Per la prima volta in Italia, eseguita una prostatectomia robotica su un paziente sveglio: un taglio di soli 3,5 cm e realtà virtuale per ridurre l’ansia.
Un’operazione senza precedenti
All’ospedale Molinette di Torino è stato eseguito per la prima volta in Italia un intervento di prostatectomia radicale robotica su un paziente sveglio, grazie al nuovo sistema robotico single-port. L’operazione, condotta da un’équipe di urologia e anestesia universitaria, ha permesso la rimozione di un tumore prostatico localizzato in un uomo di 72 anni, senza ricorrere all’anestesia generale.
Il paziente ha ricevuto una anestesia locoregionale combinata spinale e peridurale e non ha subito complicanze. L’asportazione della ghiandola prostatica è stata effettuata con una mini-incisione di 3,5 centimetri, senza accedere alla cavità peritoneale.
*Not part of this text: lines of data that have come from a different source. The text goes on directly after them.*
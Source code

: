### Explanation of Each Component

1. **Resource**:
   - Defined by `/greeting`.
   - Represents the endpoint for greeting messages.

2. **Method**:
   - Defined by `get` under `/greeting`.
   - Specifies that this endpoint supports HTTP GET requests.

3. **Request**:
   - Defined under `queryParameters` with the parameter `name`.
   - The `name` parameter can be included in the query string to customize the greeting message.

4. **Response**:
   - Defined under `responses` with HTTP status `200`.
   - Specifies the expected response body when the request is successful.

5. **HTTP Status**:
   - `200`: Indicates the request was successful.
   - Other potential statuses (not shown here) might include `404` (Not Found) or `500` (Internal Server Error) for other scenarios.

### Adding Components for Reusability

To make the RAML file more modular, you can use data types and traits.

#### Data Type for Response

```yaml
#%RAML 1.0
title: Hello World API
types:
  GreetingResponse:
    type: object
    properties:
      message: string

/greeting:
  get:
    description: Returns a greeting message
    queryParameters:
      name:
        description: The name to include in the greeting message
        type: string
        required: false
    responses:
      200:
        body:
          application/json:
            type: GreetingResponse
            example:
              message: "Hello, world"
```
Tecnologia e comfort per i pazienti fragili
Questa tecnica rappresenta un passo avanti nella chirurgia mini-invasiva e offre una valida alternativa per chi presenta controindicazioni all’anestesia generale, come patologie polmonari o cardiache. Il paziente torinese, che in passato aveva avuto un episodio di delirium post-operatorio, ha potuto affrontare l’intervento in totale sicurezza grazie al nuovo approccio.
Durante l’operazione è stato impiegato anche un visore di realtà virtuale, già testato in altri interventi di chirurgia focale, per ridurre l’ansia e migliorare il comfort psicologico del paziente, permettendogli di vivere un’esperienza immersiva in ambienti rilassanti.
Un’eccellenza italiana
Le direzioni sanitarie della Città della Salute e della Scienza di Torino hanno espresso soddisfazione per il risultato, sottolineando come l’ospedale torinese si confermi un punto di riferimento nazionale per innovazione, ricerca e tecnologia applicata alla medicina.
L’obiettivo ora è estendere la tecnica ad altri pazienti con elevato rischio anestesiologico, aprendo la strada a una nuova era della chirurgia robotica.